Segment Open

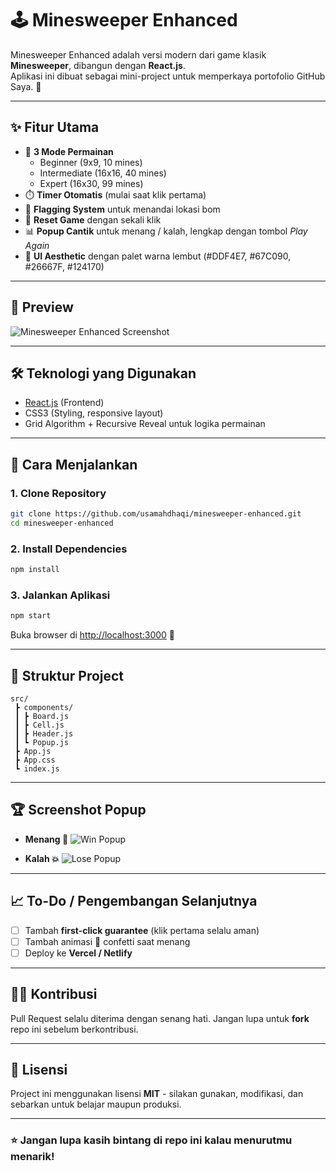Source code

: # 🕹️ Minesweeper Enhanced

Minesweeper Enhanced adalah versi modern dari game klasik **Minesweeper**, dibangun dengan **React.js**.  
Aplikasi ini dibuat sebagai mini-project untuk memperkaya portofolio GitHub Saya. 🎉

---

## ✨ Fitur Utama
- 🎯 **3 Mode Permainan**
  - Beginner (9x9, 10 mines)
  - Intermediate (16x16, 40 mines)
  - Expert (16x30, 99 mines)
- ⏱️ **Timer Otomatis** (mulai saat klik pertama)
- 🚩 **Flagging System** untuk menandai lokasi bom
- 🔄 **Reset Game** dengan sekali klik
- 📊 **Popup Cantik** untuk menang / kalah, lengkap dengan tombol *Play Again*
- 🎨 **UI Aesthetic** dengan palet warna lembut (#DDF4E7, #67C090, #26667F, #124170)

---

## 📸 Preview
![Minesweeper Enhanced Screenshot](https://via.placeholder.com/800x400.png?text=Minesweeper+Enhanced+Preview)

---

## 🛠️ Teknologi yang Digunakan
- [React.js](https://react.dev/) (Frontend)
- CSS3 (Styling, responsive layout)
- Grid Algorithm + Recursive Reveal untuk logika permainan

---

## 🚀 Cara Menjalankan

### 1. Clone Repository
```bash
git clone https://github.com/usamahdhaqi/minesweeper-enhanced.git
cd minesweeper-enhanced
```

### 2. Install Dependencies
```bash
npm install
```

### 3. Jalankan Aplikasi
```bash
npm start
```
Buka browser di [http://localhost:3000](http://localhost:3000) 🚀

---

## 📂 Struktur Project
```
src/
 ┣ components/
 ┃ ┣ Board.js
 ┃ ┣ Cell.js
 ┃ ┣ Header.js
 ┃ ┗ Popup.js
 ┣ App.js
 ┣ App.css
 ┗ index.js
```

---

## 🏆 Screenshot Popup
- **Menang 🎉**
![Win Popup](https://via.placeholder.com/400x200.png?text=Win+Popup)

- **Kalah 💥**
![Lose Popup](https://via.placeholder.com/400x200.png?text=Lose+Popup)

---

## 📈 To-Do / Pengembangan Selanjutnya
- [ ] Tambah **first-click guarantee** (klik pertama selalu aman)
- [ ] Tambah animasi 🎇 confetti saat menang
- [ ] Deploy ke **Vercel / Netlify**

---

## 👨‍💻 Kontribusi
Pull Request selalu diterima dengan senang hati. Jangan lupa untuk **fork** repo ini sebelum berkontribusi.

---

## 📜 Lisensi
Project ini menggunakan lisensi **MIT** - silakan gunakan, modifikasi, dan sebarkan untuk belajar maupun produksi.

---

### ⭐ Jangan lupa kasih bintang di repo ini kalau menurutmu menarik!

Segment Closed

▸ **YOUR TASK**:
Scan the records above for the lines holding "## 🚀 Cara Menjalankan" and "- **Menang 🎉**". Transcribe those two and every line between them word for word, and no others.

▸ **RESPONSE**:
## 🚀 Cara Menjalankan

### 1. Clone Repository
```bash
git clone https://github.com/usamahdhaqi/minesweeper-enhanced.git
cd minesweeper-enhanced
```

### 2. Install Dependencies
```bash
npm install
```

### 3. Jalankan Aplikasi
```bash
npm start
```
Buka browser di [http://localhost:3000](http://localhost:3000) 🚀

---

## 📂 Struktur Project
```
src/
 ┣ components/
 ┃ ┣ Board.js
 ┃ ┣ Cell.js
 ┃ ┣ Header.js
 ┃ ┗ Popup.js
 ┣ App.js
 ┣ App.css
 ┗ index.js
```

---

## 🏆 Screenshot Popup
- **Menang 🎉**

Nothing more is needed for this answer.